É essa concepção de ciência, enfim, que determina o modo como paradigma

construtivista enxerga o processo de avaliação da ciência: como parte integrante da produção

de conhecimentos. Segundo Knorr-Cetina:

[...] se olharmos o processo de produção do conhecimento detalhadamente, veremos

que os cientistas remetem constantemente suas decisões e seleções à resposta

esperada de determinados membros dessa comunidade de “validadores”, ou aos

preceitos da revista em que desejam publicar. As decisões se baseiam no que está

hot e no que está out, naquilo que “podemos” e “não podemos” fazer, com quem

terão que associar-se quando formularem tal afirmação. Em resumo, os

descobrimentos do laboratório são feitos, como parte essencial de sua consistência,

com um olho posto na potencial crítica ou aceitação (e nos potenciais aliados e

inimigos!) (Knorr-Cetina, 2005, p. 65-66).

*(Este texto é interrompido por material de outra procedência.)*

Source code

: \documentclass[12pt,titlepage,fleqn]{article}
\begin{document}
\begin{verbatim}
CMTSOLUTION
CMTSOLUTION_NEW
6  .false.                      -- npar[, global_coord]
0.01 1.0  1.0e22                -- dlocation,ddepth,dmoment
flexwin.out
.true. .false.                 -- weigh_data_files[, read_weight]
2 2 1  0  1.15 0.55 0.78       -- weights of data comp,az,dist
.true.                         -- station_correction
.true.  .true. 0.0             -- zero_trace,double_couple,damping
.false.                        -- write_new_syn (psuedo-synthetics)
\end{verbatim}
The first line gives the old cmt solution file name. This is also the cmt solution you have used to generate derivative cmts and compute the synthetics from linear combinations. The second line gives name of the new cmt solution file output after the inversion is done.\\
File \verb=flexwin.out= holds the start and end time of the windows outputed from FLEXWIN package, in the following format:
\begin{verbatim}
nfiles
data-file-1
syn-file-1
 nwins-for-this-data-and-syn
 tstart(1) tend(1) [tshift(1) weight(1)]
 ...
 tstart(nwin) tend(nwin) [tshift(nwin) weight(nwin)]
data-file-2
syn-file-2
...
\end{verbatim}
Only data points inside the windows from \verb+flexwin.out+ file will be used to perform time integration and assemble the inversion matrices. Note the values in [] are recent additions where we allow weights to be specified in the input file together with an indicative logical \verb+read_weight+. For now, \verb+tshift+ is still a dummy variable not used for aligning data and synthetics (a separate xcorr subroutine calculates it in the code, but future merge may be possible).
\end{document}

Deste modo, as descobertas da pesquisa científica e a validação (isto é, a avaliação

positiva) desses novos conhecimentos são inseparáveis, pois é só através da validação da

teoria pelos pares que o conhecimento adquire legitimidade e, sabendo disso, os cientistas já

“adequam” suas práticas tendo em vista serem aceitos por aqueles que julgarão seu trabalho.

Cabe ressaltar quem Knorr-Cetina (2005) considera como “avaliadores”: os próprios

cientistas, ou seja, os membros da mesma comunidade que, consequentemente, partilham de

critérios semelhantes para julgar a prática científica. Os agentes que avaliam a ciência são, por

esse ponto de vista, tanto os produtores como os clientes das pesquisas, pois é a partir destas

últimas que os cientistas selecionam os elementos que pretendem manipular e, deste modo,

dar continuidade à fabricação de conhecimentos. Dito de outra forma, os resultados das

avaliações retroagem sobre a atividade científica e contribuem para sua expansão.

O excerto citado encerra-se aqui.